Task directions: Repeat the listing below exactly.
Records shown section start
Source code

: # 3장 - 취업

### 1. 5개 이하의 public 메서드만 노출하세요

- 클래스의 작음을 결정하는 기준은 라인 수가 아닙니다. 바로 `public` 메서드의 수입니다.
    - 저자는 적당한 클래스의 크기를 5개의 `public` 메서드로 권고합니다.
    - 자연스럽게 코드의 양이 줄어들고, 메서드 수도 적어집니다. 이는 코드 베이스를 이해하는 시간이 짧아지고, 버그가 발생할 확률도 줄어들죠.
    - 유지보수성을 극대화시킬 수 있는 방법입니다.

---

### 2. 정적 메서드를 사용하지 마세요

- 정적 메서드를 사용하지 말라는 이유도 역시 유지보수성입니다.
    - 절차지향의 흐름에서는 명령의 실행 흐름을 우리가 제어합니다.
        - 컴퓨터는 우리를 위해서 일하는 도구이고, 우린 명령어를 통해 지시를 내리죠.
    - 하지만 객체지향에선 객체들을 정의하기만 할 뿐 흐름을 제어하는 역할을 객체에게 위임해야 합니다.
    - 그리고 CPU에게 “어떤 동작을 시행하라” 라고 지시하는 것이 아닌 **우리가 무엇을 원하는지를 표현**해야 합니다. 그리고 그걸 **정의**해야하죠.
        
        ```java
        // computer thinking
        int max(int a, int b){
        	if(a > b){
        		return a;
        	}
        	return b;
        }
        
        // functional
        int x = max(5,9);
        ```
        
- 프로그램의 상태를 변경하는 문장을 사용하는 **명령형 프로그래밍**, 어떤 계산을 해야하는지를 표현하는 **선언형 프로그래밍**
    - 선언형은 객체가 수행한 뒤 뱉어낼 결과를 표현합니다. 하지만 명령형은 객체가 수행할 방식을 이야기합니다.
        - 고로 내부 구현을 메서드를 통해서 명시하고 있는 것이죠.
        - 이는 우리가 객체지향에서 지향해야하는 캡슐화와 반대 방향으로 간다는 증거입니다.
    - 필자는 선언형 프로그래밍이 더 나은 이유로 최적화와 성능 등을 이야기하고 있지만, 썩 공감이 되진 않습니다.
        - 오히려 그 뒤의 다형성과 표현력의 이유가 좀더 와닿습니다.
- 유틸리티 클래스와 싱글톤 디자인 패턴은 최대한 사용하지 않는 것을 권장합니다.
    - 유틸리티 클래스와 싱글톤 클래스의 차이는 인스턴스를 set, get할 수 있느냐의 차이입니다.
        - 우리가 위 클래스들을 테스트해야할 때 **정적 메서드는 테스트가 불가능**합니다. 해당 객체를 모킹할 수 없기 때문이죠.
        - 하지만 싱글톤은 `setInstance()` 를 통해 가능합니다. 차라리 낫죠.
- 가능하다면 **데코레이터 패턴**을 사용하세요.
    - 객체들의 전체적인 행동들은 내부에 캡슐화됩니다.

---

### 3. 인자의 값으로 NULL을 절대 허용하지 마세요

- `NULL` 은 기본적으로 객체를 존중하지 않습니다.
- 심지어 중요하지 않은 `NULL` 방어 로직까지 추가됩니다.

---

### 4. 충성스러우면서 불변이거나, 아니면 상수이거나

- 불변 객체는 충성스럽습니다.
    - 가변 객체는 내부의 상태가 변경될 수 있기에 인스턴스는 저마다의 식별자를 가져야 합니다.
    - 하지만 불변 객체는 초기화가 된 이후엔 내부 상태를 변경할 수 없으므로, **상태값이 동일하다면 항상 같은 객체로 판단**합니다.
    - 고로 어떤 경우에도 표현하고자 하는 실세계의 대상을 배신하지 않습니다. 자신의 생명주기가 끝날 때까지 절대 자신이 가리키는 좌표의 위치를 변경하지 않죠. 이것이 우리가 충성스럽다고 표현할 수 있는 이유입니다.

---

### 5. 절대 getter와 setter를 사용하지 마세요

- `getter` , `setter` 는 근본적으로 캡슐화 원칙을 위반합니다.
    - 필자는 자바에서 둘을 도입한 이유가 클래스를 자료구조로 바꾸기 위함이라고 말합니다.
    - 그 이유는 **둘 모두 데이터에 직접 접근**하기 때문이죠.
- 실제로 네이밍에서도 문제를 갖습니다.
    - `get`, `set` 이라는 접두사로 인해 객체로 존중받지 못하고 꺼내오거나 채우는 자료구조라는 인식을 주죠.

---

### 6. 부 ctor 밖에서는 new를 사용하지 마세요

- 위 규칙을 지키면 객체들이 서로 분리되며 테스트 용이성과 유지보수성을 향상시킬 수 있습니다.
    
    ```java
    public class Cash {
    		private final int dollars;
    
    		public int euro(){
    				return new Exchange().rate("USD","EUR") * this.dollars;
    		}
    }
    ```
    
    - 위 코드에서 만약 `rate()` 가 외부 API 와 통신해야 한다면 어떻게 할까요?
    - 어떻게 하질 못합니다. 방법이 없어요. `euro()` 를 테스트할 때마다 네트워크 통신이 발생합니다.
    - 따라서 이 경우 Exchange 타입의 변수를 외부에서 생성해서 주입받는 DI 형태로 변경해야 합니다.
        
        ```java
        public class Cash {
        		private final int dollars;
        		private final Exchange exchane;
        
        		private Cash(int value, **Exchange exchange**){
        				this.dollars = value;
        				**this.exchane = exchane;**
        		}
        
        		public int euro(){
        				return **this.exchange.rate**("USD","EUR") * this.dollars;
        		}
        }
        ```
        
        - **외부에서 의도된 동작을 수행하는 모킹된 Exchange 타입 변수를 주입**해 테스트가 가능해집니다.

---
Records shown section end
Output for this task:
Source code

: # 3장 - 취업

### 1. 5개 이하의 public 메서드만 노출하세요

- 클래스의 작음을 결정하는 기준은 라인 수가 아닙니다. 바로 `public` 메서드의 수입니다.
    - 저자는 적당한 클래스의 크기를 5개의 `public` 메서드로 권고합니다.
    - 자연스럽게 코드의 양이 줄어들고, 메서드 수도 적어집니다. 이는 코드 베이스를 이해하는 시간이 짧아지고, 버그가 발생할 확률도 줄어들죠.
    - 유지보수성을 극대화시킬 수 있는 방법입니다.

---

### 2. 정적 메서드를 사용하지 마세요

- 정적 메서드를 사용하지 말라는 이유도 역시 유지보수성입니다.
    - 절차지향의 흐름에서는 명령의 실행 흐름을 우리가 제어합니다.
        - 컴퓨터는 우리를 위해서 일하는 도구이고, 우린 명령어를 통해 지시를 내리죠.
    - 하지만 객체지향에선 객체들을 정의하기만 할 뿐 흐름을 제어하는 역할을 객체에게 위임해야 합니다.
    - 그리고 CPU에게 “어떤 동작을 시행하라” 라고 지시하는 것이 아닌 **우리가 무엇을 원하는지를 표현**해야 합니다. 그리고 그걸 **정의**해야하죠.
        
        ```java
        // computer thinking
        int max(int a, int b){
        	if(a > b){
        		return a;
        	}
        	return b;
        }
        
        // functional
        int x = max(5,9);
        ```
        
- 프로그램의 상태를 변경하는 문장을 사용하는 **명령형 프로그래밍**, 어떤 계산을 해야하는지를 표현하는 **선언형 프로그래밍**
    - 선언형은 객체가 수행한 뒤 뱉어낼 결과를 표현합니다. 하지만 명령형은 객체가 수행할 방식을 이야기합니다.
        - 고로 내부 구현을 메서드를 통해서 명시하고 있는 것이죠.
        - 이는 우리가 객체지향에서 지향해야하는 캡슐화와 반대 방향으로 간다는 증거입니다.
    - 필자는 선언형 프로그래밍이 더 나은 이유로 최적화와 성능 등을 이야기하고 있지만, 썩 공감이 되진 않습니다.
        - 오히려 그 뒤의 다형성과 표현력의 이유가 좀더 와닿습니다.
- 유틸리티 클래스와 싱글톤 디자인 패턴은 최대한 사용하지 않는 것을 권장합니다.
    - 유틸리티 클래스와 싱글톤 클래스의 차이는 인스턴스를 set, get할 수 있느냐의 차이입니다.
        - 우리가 위 클래스들을 테스트해야할 때 **정적 메서드는 테스트가 불가능**합니다. 해당 객체를 모킹할 수 없기 때문이죠.
        - 하지만 싱글톤은 `setInstance()` 를 통해 가능합니다. 차라리 낫죠.
- 가능하다면 **데코레이터 패턴**을 사용하세요.
    - 객체들의 전체적인 행동들은 내부에 캡슐화됩니다.

---

### 3. 인자의 값으로 NULL을 절대 허용하지 마세요

- `NULL` 은 기본적으로 객체를 존중하지 않습니다.
- 심지어 중요하지 않은 `NULL` 방어 로직까지 추가됩니다.

---

### 4. 충성스러우면서 불변이거나, 아니면 상수이거나

- 불변 객체는 충성스럽습니다.
    - 가변 객체는 내부의 상태가 변경될 수 있기에 인스턴스는 저마다의 식별자를 가져야 합니다.
    - 하지만 불변 객체는 초기화가 된 이후엔 내부 상태를 변경할 수 없으므로, **상태값이 동일하다면 항상 같은 객체로 판단**합니다.
    - 고로 어떤 경우에도 표현하고자 하는 실세계의 대상을 배신하지 않습니다. 자신의 생명주기가 끝날 때까지 절대 자신이 가리키는 좌표의 위치를 변경하지 않죠. 이것이 우리가 충성스럽다고 표현할 수 있는 이유입니다.

---

### 5. 절대 getter와 setter를 사용하지 마세요

- `getter` , `setter` 는 근본적으로 캡슐화 원칙을 위반합니다.
    - 필자는 자바에서 둘을 도입한 이유가 클래스를 자료구조로 바꾸기 위함이라고 말합니다.
    - 그 이유는 **둘 모두 데이터에 직접 접근**하기 때문이죠.
- 실제로 네이밍에서도 문제를 갖습니다.
    - `get`, `set` 이라는 접두사로 인해 객체로 존중받지 못하고 꺼내오거나 채우는 자료구조라는 인식을 주죠.

---

### 6. 부 ctor 밖에서는 new를 사용하지 마세요

- 위 규칙을 지키면 객체들이 서로 분리되며 테스트 용이성과 유지보수성을 향상시킬 수 있습니다.
    
    ```java
    public class Cash {
    		private final int dollars;
    
    		public int euro(){
    				return new Exchange().rate("USD","EUR") * this.dollars;
    		}
    }
    ```
    
    - 위 코드에서 만약 `rate()` 가 외부 API 와 통신해야 한다면 어떻게 할까요?
    - 어떻게 하질 못합니다. 방법이 없어요. `euro()` 를 테스트할 때마다 네트워크 통신이 발생합니다.
    - 따라서 이 경우 Exchange 타입의 변수를 외부에서 생성해서 주입받는 DI 형태로 변경해야 합니다.
        
        ```java
        public class Cash {
        		private final int dollars;
        		private final Exchange exchane;
        
        		private Cash(int value, **Exchange exchange**){
        				this.dollars = value;
        				**this.exchane = exchane;**
        		}
        
        		public int euro(){
        				return **this.exchange.rate**("USD","EUR") * this.dollars;
        		}
        }
        ```
        
        - **외부에서 의도된 동작을 수행하는 모킹된 Exchange 타입 변수를 주입**해 테스트가 가능해집니다.

---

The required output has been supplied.